Burning Up? A Guide to Treating Heat Illness
In the above image, firefighters simulate the evacuation of a fellow firefighter suffering from heat illness.
Heat illness encompasses a spectrum of disorders caused by environmental heat exposure, including minor conditions—such as heat rash, heat cramps, heat syncope, and heat exhaustion—as well as the most severe condition, heat stroke. Heat stroke is generally defined as a body temperature exceeding 40.5°C (104.9°F) due to environmental heat exposure with lack of thermoregulation. It results in multiple organ dysfunction or central nervous system (CNS) abnormalities.[1,2] Approximately 700 deaths are attributable to heat illness each year in the United States.[3,4]

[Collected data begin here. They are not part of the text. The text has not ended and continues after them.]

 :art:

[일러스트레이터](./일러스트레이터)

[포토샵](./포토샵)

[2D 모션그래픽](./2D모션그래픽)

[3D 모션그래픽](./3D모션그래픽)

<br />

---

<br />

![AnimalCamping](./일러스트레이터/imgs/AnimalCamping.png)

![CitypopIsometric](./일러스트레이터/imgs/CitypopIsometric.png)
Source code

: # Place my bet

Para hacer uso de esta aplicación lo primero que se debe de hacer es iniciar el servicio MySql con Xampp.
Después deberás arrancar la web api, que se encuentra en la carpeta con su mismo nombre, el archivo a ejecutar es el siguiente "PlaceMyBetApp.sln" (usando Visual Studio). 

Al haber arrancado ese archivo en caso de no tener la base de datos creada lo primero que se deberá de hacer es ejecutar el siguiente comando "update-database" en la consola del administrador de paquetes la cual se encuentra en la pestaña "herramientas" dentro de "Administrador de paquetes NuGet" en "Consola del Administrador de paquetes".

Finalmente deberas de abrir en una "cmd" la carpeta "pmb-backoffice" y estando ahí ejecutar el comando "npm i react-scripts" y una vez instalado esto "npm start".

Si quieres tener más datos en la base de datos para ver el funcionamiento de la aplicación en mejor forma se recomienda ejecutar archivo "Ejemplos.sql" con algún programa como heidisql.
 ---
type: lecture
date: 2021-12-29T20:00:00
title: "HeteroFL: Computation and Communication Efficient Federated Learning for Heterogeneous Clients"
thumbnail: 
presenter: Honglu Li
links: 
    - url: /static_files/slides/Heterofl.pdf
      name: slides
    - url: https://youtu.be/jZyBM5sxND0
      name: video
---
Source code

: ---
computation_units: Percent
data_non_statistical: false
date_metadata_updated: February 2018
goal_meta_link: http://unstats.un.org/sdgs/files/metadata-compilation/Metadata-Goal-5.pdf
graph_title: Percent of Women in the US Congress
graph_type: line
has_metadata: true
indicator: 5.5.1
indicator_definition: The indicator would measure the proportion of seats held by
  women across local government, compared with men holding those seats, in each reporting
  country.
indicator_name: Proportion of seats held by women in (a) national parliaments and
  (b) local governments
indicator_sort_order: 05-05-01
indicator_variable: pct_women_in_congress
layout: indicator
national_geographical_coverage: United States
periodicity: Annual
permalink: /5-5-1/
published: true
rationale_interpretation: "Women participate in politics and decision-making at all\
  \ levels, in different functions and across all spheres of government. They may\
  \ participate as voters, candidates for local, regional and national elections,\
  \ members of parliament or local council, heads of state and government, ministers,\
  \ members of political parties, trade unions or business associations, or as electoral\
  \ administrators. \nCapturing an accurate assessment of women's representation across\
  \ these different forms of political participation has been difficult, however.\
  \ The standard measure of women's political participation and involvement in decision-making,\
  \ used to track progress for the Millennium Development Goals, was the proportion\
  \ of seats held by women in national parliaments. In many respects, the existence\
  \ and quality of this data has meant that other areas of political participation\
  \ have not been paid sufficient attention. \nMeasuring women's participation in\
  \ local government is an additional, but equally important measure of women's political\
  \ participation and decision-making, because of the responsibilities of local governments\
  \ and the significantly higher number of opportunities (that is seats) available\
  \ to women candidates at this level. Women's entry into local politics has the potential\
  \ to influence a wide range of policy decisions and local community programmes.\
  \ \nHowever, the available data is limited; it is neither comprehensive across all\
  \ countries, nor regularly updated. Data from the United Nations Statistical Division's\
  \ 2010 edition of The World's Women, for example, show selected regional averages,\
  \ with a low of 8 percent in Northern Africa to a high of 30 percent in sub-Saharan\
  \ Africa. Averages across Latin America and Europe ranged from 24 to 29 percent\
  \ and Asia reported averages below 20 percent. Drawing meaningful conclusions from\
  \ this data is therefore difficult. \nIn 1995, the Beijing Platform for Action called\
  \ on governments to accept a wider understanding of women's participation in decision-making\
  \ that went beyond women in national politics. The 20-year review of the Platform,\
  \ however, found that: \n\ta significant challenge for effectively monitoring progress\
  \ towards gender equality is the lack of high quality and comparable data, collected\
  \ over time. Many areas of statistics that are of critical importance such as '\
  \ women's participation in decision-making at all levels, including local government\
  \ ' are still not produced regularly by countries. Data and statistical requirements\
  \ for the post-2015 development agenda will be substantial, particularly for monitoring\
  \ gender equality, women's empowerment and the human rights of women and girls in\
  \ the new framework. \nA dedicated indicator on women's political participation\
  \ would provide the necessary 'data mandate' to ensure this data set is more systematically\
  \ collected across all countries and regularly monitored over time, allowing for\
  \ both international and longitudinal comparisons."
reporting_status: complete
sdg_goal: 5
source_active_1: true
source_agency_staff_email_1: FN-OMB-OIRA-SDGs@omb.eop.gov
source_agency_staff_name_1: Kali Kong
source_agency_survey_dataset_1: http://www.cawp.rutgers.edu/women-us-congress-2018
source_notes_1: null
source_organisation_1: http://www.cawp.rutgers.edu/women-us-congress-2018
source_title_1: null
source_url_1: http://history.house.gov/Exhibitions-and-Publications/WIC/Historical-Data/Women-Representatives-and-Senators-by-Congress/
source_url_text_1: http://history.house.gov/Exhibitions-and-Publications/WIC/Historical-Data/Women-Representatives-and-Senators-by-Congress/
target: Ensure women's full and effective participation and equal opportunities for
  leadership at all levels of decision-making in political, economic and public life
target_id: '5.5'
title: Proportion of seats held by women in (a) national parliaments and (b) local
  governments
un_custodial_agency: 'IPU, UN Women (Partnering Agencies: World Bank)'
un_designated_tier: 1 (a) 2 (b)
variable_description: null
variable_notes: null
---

Burning Up? A Guide to Treating Heat Illness
People at risk for heat-related illness include those who are often exposed to hot climates without enough shade or water or without proper clothing. Individuals who are poorly hydrated because of illness, poor fluid intake, or excess alcohol consumption are also at risk. Obesity is an independent risk factor,[5] and it should be noted that females do not tolerate heat as well as men do during exercise.[6]
The chance of developing heat illness is especially high for nonathletes or "weekend warriors" who engage in strenuous physical activities and tend to be less prepared for heat exposure. However, even seasoned athletes may succumb to heat illness.
Some drugs and medications increase the risk of heat illness, including alcohol, antihistamines, beta blockers, diuretics, and laxatives.[7] Vasoconstrictors and beta blockers prevent appropriate thermoregulation and can exacerbate the effects of heat. The initial signs of heat illness are frequently neurologic because the brain is highly susceptible to hyperthermia.[8]
Compensatory techniques for engaging in hot-weather physical activity include drinking electrolyte-balanced fluid and wearing lightweight, moisture-wicking fabric.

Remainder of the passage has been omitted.